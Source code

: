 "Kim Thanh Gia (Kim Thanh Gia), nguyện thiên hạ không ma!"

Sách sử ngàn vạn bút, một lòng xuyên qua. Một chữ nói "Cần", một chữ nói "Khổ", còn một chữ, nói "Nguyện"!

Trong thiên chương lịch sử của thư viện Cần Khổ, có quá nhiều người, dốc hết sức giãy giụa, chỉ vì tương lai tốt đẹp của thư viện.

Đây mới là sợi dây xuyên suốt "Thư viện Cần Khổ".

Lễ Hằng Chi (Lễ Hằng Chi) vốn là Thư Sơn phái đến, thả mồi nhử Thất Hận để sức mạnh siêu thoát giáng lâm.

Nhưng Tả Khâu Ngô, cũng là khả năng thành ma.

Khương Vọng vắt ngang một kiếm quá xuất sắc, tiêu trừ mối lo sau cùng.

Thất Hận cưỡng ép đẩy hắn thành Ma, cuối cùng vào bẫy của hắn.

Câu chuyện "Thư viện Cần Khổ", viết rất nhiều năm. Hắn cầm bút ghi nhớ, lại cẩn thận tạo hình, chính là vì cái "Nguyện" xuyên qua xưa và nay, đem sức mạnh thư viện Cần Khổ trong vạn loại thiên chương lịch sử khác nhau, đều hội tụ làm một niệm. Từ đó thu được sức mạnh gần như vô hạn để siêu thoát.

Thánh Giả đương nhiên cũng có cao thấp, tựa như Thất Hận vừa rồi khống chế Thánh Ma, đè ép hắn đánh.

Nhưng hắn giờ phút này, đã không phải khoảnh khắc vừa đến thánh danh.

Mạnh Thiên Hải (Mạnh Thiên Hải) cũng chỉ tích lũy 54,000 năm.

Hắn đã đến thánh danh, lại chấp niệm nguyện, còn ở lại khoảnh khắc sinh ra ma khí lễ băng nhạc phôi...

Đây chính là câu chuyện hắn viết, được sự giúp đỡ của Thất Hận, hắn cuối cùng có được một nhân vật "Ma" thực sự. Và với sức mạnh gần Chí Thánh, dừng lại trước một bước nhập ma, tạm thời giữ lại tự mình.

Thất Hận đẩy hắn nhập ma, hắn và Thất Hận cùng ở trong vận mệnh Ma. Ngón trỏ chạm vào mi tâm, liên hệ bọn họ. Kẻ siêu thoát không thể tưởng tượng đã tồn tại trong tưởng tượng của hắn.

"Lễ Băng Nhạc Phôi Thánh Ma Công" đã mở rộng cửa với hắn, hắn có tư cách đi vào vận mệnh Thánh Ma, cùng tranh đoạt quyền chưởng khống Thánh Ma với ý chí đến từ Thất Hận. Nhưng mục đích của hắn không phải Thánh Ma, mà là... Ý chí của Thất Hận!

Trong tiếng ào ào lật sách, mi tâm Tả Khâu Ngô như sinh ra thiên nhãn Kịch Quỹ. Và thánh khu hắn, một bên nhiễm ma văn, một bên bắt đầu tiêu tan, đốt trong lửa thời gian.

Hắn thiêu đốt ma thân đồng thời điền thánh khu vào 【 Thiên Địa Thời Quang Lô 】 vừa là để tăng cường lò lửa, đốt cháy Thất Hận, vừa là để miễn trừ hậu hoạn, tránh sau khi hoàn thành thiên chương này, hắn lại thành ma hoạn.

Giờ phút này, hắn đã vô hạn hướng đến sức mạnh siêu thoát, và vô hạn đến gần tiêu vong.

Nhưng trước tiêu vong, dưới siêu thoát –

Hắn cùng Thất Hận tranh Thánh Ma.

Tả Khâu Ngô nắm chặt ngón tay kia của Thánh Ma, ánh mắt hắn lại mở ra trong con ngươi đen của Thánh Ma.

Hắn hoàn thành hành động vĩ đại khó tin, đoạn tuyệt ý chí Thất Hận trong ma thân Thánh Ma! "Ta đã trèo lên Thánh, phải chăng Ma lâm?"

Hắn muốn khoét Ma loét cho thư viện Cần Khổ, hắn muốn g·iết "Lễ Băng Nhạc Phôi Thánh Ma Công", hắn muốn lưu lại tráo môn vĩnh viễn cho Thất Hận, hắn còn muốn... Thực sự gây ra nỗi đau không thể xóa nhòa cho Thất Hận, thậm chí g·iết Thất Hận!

> _Exercise aim_
The response should be a verbatim transcription of the data.

> _Task response_
Source code

: "Kim Thanh Gia (Kim Thanh Gia), nguyện thiên hạ không ma!"

Sách sử ngàn vạn bút, một lòng xuyên qua. Một chữ nói "Cần", một chữ nói "Khổ", còn một chữ, nói "Nguyện"!

Trong thiên chương lịch sử của thư viện Cần Khổ, có quá nhiều người, dốc hết sức giãy giụa, chỉ vì tương lai tốt đẹp của thư viện.

Đây mới là sợi dây xuyên suốt "Thư viện Cần Khổ".

Lễ Hằng Chi (Lễ Hằng Chi) vốn là Thư Sơn phái đến, thả mồi nhử Thất Hận để sức mạnh siêu thoát giáng lâm.

Nhưng Tả Khâu Ngô, cũng là khả năng thành ma.

Khương Vọng vắt ngang một kiếm quá xuất sắc, tiêu trừ mối lo sau cùng.

Thất Hận cưỡng ép đẩy hắn thành Ma, cuối cùng vào bẫy của hắn.

Câu chuyện "Thư viện Cần Khổ", viết rất nhiều năm. Hắn cầm bút ghi nhớ, lại cẩn thận tạo hình, chính là vì cái "Nguyện" xuyên qua xưa và nay, đem sức mạnh thư viện Cần Khổ trong vạn loại thiên chương lịch sử khác nhau, đều hội tụ làm một niệm. Từ đó thu được sức mạnh gần như vô hạn để siêu thoát.

Thánh Giả đương nhiên cũng có cao thấp, tựa như Thất Hận vừa rồi khống chế Thánh Ma, đè ép hắn đánh.

Nhưng hắn giờ phút này, đã không phải khoảnh khắc vừa đến thánh danh.

Mạnh Thiên Hải (Mạnh Thiên Hải) cũng chỉ tích lũy 54,000 năm.

Hắn đã đến thánh danh, lại chấp niệm nguyện, còn ở lại khoảnh khắc sinh ra ma khí lễ băng nhạc phôi...

Đây chính là câu chuyện hắn viết, được sự giúp đỡ của Thất Hận, hắn cuối cùng có được một nhân vật "Ma" thực sự. Và với sức mạnh gần Chí Thánh, dừng lại trước một bước nhập ma, tạm thời giữ lại tự mình.

Thất Hận đẩy hắn nhập ma, hắn và Thất Hận cùng ở trong vận mệnh Ma. Ngón trỏ chạm vào mi tâm, liên hệ bọn họ. Kẻ siêu thoát không thể tưởng tượng đã tồn tại trong tưởng tượng của hắn.

"Lễ Băng Nhạc Phôi Thánh Ma Công" đã mở rộng cửa với hắn, hắn có tư cách đi vào vận mệnh Thánh Ma, cùng tranh đoạt quyền chưởng khống Thánh Ma với ý chí đến từ Thất Hận. Nhưng mục đích của hắn không phải Thánh Ma, mà là... Ý chí của Thất Hận!

Trong tiếng ào ào lật sách, mi tâm Tả Khâu Ngô như sinh ra thiên nhãn Kịch Quỹ. Và thánh khu hắn, một bên nhiễm ma văn, một bên bắt đầu tiêu tan, đốt trong lửa thời gian.

Hắn thiêu đốt ma thân đồng thời điền thánh khu vào 【 Thiên Địa Thời Quang Lô 】 vừa là để tăng cường lò lửa, đốt cháy Thất Hận, vừa là để miễn trừ hậu hoạn, tránh sau khi hoàn thành thiên chương này, hắn lại thành ma hoạn.

Giờ phút này, hắn đã vô hạn hướng đến sức mạnh siêu thoát, và vô hạn đến gần tiêu vong.

Nhưng trước tiêu vong, dưới siêu thoát –

Hắn cùng Thất Hận tranh Thánh Ma.

Tả Khâu Ngô nắm chặt ngón tay kia của Thánh Ma, ánh mắt hắn lại mở ra trong con ngươi đen của Thánh Ma.

Hắn hoàn thành hành động vĩ đại khó tin, đoạn tuyệt ý chí Thất Hận trong ma thân Thánh Ma! "Ta đã trèo lên Thánh, phải chăng Ma lâm?"

Hắn muốn khoét Ma loét cho thư viện Cần Khổ, hắn muốn g·iết "Lễ Băng Nhạc Phôi Thánh Ma Công", hắn muốn lưu lại tráo môn vĩnh viễn cho Thất Hận, hắn còn muốn... Thực sự gây ra nỗi đau không thể xóa nhòa cho Thất Hận, thậm chí g·iết Thất Hận!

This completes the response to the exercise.